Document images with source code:
####################

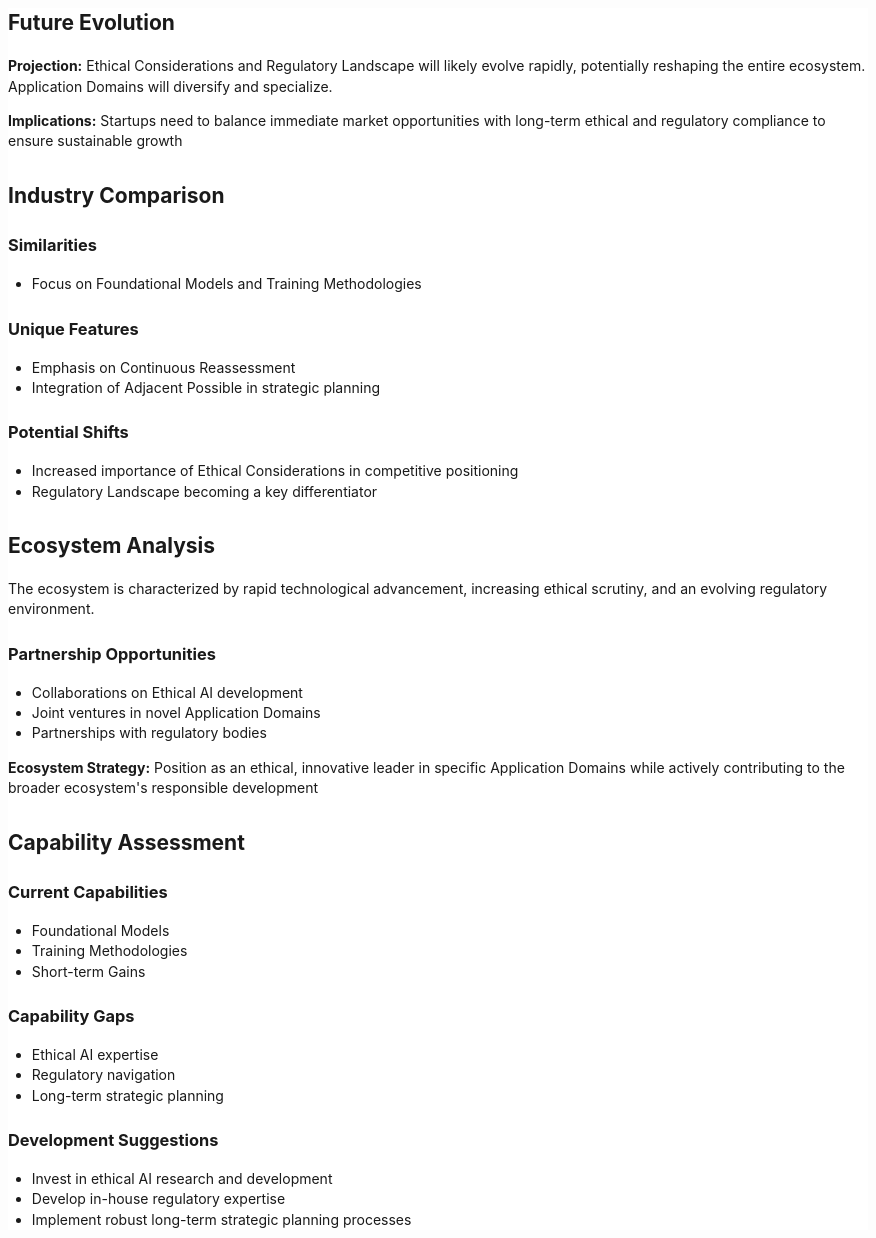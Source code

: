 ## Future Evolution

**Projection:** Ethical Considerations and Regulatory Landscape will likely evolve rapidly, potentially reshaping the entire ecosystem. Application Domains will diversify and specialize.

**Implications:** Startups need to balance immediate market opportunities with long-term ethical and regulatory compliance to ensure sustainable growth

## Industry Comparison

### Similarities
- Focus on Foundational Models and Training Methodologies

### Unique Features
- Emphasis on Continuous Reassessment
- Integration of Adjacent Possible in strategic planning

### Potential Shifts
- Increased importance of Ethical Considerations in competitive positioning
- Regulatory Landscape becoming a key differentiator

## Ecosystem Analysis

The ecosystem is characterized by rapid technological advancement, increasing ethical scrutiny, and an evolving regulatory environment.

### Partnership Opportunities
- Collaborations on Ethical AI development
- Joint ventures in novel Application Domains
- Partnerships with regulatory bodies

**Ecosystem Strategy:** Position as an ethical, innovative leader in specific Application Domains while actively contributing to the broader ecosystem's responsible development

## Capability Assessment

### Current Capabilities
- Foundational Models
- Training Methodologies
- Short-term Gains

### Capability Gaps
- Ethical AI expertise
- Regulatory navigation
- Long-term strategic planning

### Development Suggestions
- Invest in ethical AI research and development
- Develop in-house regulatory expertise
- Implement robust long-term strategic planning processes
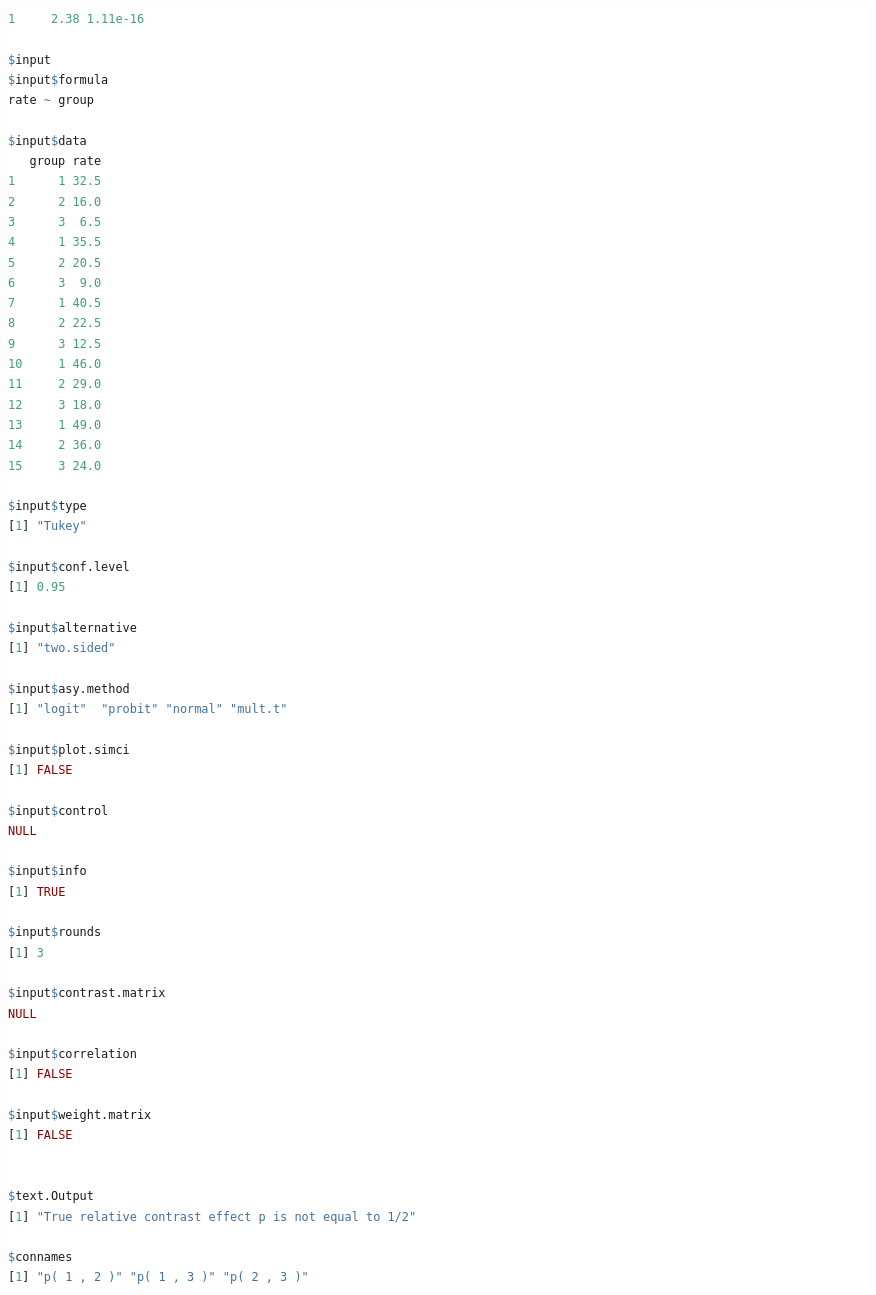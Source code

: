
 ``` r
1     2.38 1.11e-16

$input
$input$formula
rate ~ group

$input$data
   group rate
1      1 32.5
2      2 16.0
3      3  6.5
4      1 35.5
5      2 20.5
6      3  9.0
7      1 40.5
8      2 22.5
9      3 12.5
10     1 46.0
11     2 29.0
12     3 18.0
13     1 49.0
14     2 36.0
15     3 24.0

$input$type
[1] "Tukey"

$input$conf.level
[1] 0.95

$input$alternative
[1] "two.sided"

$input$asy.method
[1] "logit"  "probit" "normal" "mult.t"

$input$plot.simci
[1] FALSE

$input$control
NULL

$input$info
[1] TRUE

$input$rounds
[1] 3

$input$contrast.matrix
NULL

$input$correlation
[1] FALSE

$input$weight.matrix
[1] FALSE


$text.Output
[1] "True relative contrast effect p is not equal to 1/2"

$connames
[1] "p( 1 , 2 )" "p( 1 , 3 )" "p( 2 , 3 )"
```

####################

The output should be exactly the lines above from the line containing "- Increased importance" to the line containing "- Short-term Gains", inclusive, with no other lines.

- Increased importance of Ethical Considerations in competitive positioning
- Regulatory Landscape becoming a key differentiator

## Ecosystem Analysis

The ecosystem is characterized by rapid technological advancement, increasing ethical scrutiny, and an evolving regulatory environment.

### Partnership Opportunities
- Collaborations on Ethical AI development
- Joint ventures in novel Application Domains
- Partnerships with regulatory bodies

**Ecosystem Strategy:** Position as an ethical, innovative leader in specific Application Domains while actively contributing to the broader ecosystem's responsible development

## Capability Assessment

### Current Capabilities
- Foundational Models
- Training Methodologies
- Short-term Gains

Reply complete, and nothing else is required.